=== Activity ===
From the first line of the listing, copy each line exactly until you have included the line with "## Non-inplace functions"; leave out the pictures.

=== Records to use ===
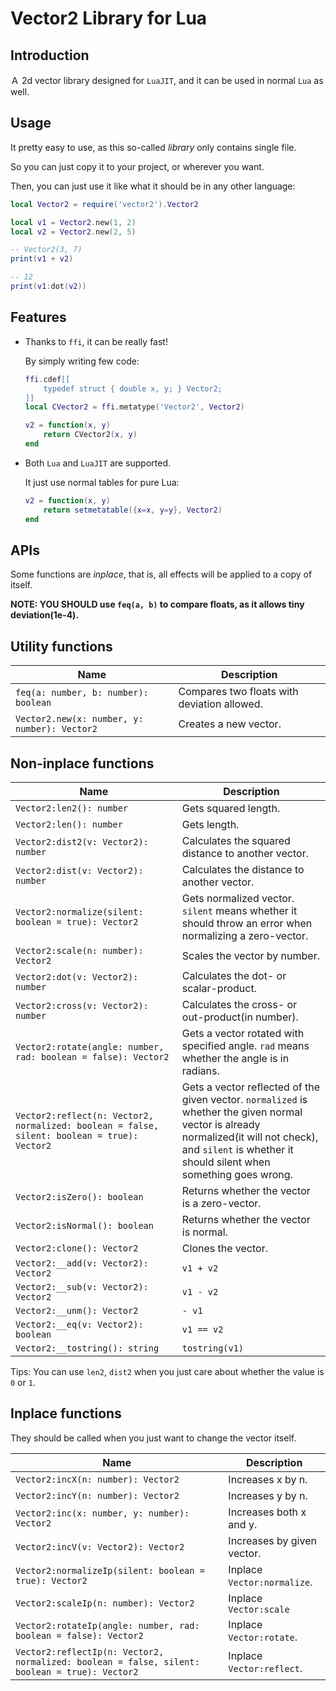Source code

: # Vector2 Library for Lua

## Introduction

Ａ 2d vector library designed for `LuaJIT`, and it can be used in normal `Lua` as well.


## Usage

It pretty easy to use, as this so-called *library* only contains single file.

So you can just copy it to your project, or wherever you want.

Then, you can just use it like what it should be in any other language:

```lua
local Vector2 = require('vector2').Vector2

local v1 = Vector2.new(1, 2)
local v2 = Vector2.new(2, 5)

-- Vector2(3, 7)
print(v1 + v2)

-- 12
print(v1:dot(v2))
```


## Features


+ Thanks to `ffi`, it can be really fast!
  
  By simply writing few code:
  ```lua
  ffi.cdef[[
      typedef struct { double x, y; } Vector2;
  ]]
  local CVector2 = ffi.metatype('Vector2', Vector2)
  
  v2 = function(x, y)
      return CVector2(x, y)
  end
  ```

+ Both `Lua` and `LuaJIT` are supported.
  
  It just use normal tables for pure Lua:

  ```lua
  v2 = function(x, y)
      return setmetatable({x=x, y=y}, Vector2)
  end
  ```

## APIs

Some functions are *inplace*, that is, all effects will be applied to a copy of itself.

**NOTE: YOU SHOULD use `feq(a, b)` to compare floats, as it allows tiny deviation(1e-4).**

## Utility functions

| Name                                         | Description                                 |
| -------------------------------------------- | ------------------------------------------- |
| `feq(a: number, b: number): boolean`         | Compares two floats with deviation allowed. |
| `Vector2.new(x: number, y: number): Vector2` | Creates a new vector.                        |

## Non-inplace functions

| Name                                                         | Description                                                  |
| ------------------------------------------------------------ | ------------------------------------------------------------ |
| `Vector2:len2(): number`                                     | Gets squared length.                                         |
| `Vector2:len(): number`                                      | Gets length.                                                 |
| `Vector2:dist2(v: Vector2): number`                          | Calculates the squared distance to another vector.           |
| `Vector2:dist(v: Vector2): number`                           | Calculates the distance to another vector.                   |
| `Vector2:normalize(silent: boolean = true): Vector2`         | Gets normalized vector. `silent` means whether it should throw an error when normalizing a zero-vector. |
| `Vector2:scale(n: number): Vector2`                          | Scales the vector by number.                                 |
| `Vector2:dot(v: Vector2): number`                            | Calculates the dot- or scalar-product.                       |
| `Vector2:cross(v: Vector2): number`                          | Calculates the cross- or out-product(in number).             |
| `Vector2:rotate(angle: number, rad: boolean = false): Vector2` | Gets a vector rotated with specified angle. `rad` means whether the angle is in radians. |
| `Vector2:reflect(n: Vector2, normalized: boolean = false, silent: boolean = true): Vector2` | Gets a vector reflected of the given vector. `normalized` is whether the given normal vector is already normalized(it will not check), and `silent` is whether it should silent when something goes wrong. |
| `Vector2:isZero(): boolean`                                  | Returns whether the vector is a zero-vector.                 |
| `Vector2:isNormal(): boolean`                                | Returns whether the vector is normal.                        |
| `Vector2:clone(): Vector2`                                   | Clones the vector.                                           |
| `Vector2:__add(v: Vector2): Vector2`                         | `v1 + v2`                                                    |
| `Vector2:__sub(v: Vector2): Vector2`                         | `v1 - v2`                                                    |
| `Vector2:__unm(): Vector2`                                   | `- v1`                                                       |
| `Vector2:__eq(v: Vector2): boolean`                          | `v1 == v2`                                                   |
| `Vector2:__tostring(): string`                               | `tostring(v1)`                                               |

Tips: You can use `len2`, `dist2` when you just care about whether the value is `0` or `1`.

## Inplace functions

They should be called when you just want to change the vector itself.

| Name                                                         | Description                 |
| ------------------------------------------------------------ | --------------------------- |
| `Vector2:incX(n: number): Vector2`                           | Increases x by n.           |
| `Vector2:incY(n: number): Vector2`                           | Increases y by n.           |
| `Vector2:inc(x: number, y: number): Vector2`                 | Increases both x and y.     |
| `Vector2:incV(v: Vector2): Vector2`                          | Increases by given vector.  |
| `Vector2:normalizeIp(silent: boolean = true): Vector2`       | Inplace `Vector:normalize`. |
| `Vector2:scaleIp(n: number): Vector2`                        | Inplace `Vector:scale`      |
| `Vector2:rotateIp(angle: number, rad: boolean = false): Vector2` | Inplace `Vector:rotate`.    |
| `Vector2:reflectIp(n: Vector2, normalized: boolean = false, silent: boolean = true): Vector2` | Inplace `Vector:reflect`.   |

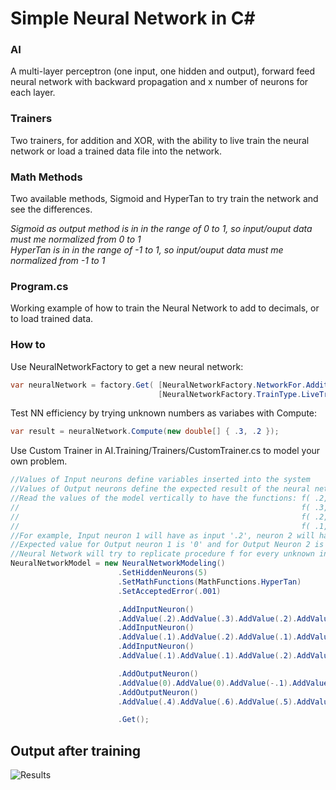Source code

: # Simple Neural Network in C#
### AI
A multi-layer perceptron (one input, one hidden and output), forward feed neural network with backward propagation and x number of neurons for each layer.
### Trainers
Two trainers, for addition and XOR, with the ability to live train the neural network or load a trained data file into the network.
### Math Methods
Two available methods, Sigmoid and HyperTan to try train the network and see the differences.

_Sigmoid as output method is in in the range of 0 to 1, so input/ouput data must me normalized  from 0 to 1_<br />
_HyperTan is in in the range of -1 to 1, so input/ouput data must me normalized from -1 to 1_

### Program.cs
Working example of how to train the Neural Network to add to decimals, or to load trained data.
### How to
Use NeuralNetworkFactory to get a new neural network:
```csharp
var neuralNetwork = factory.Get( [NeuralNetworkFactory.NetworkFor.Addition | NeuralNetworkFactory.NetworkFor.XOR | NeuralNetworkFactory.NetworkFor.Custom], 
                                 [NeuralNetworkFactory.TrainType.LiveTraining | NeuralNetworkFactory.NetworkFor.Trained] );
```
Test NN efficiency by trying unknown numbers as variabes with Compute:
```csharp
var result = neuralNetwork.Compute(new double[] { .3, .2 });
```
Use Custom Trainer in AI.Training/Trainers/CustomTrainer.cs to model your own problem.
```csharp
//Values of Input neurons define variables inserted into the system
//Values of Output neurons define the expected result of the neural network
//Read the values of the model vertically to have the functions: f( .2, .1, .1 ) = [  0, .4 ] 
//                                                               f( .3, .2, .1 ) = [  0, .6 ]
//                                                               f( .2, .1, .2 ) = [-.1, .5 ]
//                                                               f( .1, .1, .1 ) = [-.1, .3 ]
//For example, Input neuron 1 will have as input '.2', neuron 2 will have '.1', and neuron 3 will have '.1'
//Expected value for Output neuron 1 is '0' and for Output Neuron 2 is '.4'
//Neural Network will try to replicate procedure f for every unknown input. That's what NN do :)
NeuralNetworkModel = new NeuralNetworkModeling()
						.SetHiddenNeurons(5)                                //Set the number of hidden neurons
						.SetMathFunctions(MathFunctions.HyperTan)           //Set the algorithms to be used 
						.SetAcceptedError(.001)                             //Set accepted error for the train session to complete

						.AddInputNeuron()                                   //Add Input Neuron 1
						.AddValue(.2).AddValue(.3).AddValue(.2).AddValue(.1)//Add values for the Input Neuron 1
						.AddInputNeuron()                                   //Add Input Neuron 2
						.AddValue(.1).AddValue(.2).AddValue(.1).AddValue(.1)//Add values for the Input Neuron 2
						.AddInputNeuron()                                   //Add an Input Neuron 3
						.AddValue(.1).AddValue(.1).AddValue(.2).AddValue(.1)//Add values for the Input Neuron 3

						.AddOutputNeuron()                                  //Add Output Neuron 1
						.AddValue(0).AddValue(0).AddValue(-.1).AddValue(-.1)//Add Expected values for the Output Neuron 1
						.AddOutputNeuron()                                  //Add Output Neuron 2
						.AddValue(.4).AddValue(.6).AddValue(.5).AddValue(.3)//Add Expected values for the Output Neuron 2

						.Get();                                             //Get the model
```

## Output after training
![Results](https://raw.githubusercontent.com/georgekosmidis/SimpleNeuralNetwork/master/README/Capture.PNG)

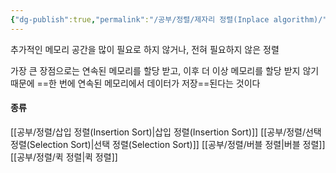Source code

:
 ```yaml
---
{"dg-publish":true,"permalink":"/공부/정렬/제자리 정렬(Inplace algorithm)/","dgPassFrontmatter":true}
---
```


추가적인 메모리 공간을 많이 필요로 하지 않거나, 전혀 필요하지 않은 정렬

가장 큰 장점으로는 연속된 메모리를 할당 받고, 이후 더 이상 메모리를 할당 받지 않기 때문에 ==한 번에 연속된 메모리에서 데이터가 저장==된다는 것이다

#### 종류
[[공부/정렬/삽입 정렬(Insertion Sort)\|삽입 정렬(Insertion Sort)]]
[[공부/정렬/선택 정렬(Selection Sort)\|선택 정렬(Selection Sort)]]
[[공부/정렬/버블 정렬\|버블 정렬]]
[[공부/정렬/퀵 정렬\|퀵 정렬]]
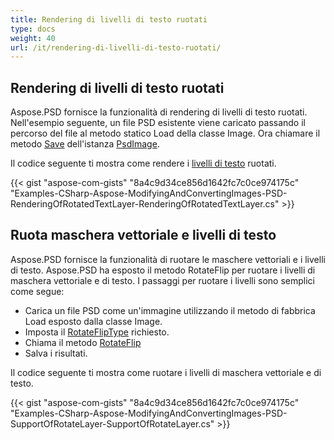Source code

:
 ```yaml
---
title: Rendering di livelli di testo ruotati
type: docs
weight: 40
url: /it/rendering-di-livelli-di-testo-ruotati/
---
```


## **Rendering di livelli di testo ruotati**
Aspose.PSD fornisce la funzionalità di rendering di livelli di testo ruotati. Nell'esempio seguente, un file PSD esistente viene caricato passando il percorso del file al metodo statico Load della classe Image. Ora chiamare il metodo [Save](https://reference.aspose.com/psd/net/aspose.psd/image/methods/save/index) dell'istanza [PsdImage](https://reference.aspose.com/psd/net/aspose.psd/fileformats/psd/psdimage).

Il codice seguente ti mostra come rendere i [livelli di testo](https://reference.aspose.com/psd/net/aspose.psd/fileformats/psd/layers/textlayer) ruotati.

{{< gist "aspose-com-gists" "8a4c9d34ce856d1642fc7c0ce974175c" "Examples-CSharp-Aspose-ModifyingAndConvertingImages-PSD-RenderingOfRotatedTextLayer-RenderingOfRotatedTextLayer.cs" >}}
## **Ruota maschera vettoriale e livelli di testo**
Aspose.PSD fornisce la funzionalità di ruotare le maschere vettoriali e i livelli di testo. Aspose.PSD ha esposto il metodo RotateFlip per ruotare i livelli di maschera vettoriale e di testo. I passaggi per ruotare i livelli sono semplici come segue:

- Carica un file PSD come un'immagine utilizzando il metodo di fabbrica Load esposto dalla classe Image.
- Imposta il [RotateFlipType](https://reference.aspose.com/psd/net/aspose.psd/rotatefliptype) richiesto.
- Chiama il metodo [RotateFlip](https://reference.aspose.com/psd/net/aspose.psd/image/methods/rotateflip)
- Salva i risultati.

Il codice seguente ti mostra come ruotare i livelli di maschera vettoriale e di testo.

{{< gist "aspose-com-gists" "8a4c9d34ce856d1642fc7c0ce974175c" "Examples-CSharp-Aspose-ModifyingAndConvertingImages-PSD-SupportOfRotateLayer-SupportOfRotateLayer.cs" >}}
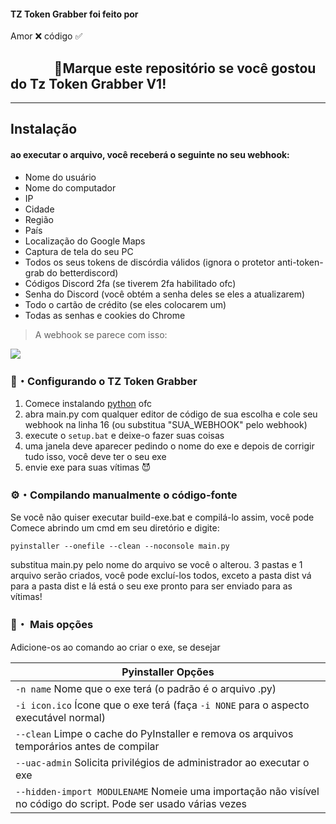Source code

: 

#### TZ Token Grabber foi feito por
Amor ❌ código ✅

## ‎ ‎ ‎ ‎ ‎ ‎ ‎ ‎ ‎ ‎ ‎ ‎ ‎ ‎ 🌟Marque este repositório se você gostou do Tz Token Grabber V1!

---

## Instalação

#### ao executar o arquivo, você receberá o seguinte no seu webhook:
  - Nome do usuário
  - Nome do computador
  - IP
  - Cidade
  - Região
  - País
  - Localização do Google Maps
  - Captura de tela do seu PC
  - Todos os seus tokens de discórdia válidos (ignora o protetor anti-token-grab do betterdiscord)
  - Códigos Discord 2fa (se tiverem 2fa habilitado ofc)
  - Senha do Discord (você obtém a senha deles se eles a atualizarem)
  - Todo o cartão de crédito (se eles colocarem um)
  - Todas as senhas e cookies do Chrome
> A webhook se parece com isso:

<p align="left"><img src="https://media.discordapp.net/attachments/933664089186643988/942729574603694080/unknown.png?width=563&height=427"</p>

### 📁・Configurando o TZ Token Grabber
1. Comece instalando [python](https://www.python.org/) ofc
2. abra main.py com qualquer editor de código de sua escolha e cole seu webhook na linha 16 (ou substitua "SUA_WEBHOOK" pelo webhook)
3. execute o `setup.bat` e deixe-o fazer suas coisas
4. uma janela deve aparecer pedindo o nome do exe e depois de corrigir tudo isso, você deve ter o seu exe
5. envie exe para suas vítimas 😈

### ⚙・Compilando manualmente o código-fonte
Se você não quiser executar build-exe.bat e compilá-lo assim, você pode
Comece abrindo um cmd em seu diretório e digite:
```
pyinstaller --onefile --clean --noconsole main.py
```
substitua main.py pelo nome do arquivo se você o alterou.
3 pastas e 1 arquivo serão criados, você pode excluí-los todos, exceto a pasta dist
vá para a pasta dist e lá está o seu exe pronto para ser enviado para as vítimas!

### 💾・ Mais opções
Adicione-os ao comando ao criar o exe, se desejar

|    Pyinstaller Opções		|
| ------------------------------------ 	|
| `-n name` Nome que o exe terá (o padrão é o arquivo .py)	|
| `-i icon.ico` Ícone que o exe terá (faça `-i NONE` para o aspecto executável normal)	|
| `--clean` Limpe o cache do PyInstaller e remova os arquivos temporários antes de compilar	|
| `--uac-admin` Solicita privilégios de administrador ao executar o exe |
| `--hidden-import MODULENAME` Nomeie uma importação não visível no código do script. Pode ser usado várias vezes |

=== Answer for the task ===
Source code

: # Vector2 Library for Lua

## Introduction

Ａ 2d vector library designed for `LuaJIT`, and it can be used in normal `Lua` as well.


## Usage

It pretty easy to use, as this so-called *library* only contains single file.

So you can just copy it to your project, or wherever you want.

Then, you can just use it like what it should be in any other language:

```lua
local Vector2 = require('vector2').Vector2

local v1 = Vector2.new(1, 2)
local v2 = Vector2.new(2, 5)

-- Vector2(3, 7)
print(v1 + v2)

-- 12
print(v1:dot(v2))
```


## Features


+ Thanks to `ffi`, it can be really fast!
  
  By simply writing few code:
  ```lua
  ffi.cdef[[
      typedef struct { double x, y; } Vector2;
  ]]
  local CVector2 = ffi.metatype('Vector2', Vector2)
  
  v2 = function(x, y)
      return CVector2(x, y)
  end
  ```

+ Both `Lua` and `LuaJIT` are supported.
  
  It just use normal tables for pure Lua:

  ```lua
  v2 = function(x, y)
      return setmetatable({x=x, y=y}, Vector2)
  end
  ```

## APIs

Some functions are *inplace*, that is, all effects will be applied to a copy of itself.

**NOTE: YOU SHOULD use `feq(a, b)` to compare floats, as it allows tiny deviation(1e-4).**

## Utility functions

| Name                                         | Description                                 |
| -------------------------------------------- | ------------------------------------------- |
| `feq(a: number, b: number): boolean`         | Compares two floats with deviation allowed. |
| `Vector2.new(x: number, y: number): Vector2` | Creates a new vector.                        |

## Non-inplace functions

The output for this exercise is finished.